TBI Case Highlight: Hospital Malpractice Leads to Brain Damage
- Holly Wild

- Aug 14
- 2 min read
TBI Case Highlight: Redish v. Adler — When Brain Injury Documentation Makes the Verdict
In the New York case of Redish v. Adler, the plaintiff suffered severe brain damage—specifically anoxic encephalopathy, a lack of oxygen to the brain—while hospitalized for asthma complications.
What made this outcome compelling for the jury was the meticulous medical and expert testimony that laid out the injury’s severity.
Brain Damage Expert Testimony: Why It Mattered
In Redish v. Adler, the jury found the plaintiff suffered permanent brain injury due to medical mismanagement—a verdict built on powerful expert testimony.
Dr. Kevin Sheth, a neurologist, testified that the plaintiff endured extreme physiological disturbances such as prolonged hypercapnia, acidosis, and low blood pressure—not borderline conditions but severe, objective findings that are difficult to fake. He stated she was in a deep coma and may have been close to meeting brain death criteria, and emphasized that her injuries were permanent. Welcome Home Justice
Dr. Henry Silverman, a critical care specialist, explained in detail how severely elevated carbon dioxide levels and low pH levels led to brain swelling (edema). He walked through how the failure to properly manage these conditions—and deviations from accepted fluid care—were substantial contributors to her brain injury.

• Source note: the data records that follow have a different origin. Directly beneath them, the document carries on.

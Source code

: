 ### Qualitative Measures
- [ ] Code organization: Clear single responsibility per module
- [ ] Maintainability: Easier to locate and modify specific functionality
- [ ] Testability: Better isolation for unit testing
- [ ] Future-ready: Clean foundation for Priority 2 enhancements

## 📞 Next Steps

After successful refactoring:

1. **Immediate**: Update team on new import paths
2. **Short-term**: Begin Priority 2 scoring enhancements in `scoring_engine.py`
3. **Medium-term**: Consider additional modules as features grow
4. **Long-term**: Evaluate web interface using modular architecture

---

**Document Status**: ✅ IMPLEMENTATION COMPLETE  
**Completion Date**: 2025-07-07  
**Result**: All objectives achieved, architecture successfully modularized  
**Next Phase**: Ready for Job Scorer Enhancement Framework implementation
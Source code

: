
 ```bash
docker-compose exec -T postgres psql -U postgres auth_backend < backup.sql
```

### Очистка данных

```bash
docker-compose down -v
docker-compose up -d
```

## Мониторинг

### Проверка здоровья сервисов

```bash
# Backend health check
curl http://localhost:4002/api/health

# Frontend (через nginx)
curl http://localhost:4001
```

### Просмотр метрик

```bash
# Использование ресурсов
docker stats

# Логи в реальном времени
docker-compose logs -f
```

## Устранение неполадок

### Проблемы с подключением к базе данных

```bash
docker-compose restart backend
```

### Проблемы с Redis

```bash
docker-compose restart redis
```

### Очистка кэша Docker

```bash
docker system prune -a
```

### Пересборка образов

Together, these expert testimonies clearly linked substandard hospital care to the plaintiff’s catastrophic brain injury—laying the foundation for the jury’s verdict.

Experts presented neurocognitive and functional assessments, revealing:
Profound deficits in motor control, requiring wheelchair use and assistance with daily activities.
Cognitive effects including slow processing, memory impairment, and difficulty with speech (dysarthria).
Visual disturbances (nystagmus) and loss of fundamental functions like self-feeding for years.
The necessity of long-term rehabilitation and constant care, with projections backed by home health plans.
Their testimony was both medically detailed and compelling, directly linking the defendants' clinical mismanagement to the permanent brain injury.
For a TBI case to succeed, the brain damage attorney must prove not just that the injury exists, but that it was caused by the defendant’s negligence.
Expert witnesses, especially neurologists, can explain the exact mechanism of injury—for example, how oxygen deprivation or elevated CO₂ directly led to brain swelling and permanent cognitive deficits.
This direct link between medical events and the injury removes doubt and strengthens the chain of causation.
This not only established liability but helped secure a $10 million award for pain and suffering and future care, reflecting the injury’s depth.